(Listed entries Opens)

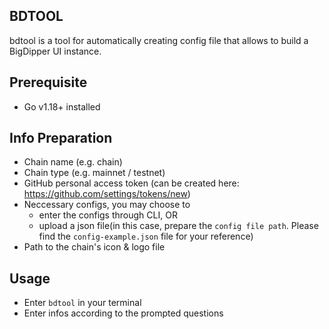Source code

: ## BDTOOL
bdtool is a tool for automatically creating config file that allows to build a BigDipper UI instance.

## Prerequisite
- Go v1.18+ installed

## Info Preparation
- Chain name (e.g. chain)
- Chain type (e.g. mainnet / testnet)
- GitHub personal access token (can be created here: https://github.com/settings/tokens/new)
- Neccessary configs, you may choose to
  - enter the configs through CLI, OR
  - upload a json file(in this case, prepare the `config file path`. Please find the `config-example.json` file for your reference)
- Path to the chain's icon & logo file

## Usage
- Enter `bdtool` in your terminal
- Enter infos according to the prompted questions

(Listed entries Closes)

What is required
Your answer must be the line with "- Go v1.18+ installed" and all lines after it through the final line of the entries, copied exactly and with nothing added.

Solution for this task
- Go v1.18+ installed

## Info Preparation
- Chain name (e.g. chain)
- Chain type (e.g. mainnet / testnet)
- GitHub personal access token (can be created here: https://github.com/settings/tokens/new)
- Neccessary configs, you may choose to
  - enter the configs through CLI, OR
  - upload a json file(in this case, prepare the `config file path`. Please find the `config-example.json` file for your reference)
- Path to the chain's icon & logo file

## Usage
- Enter `bdtool` in your terminal
- Enter infos according to the prompted questions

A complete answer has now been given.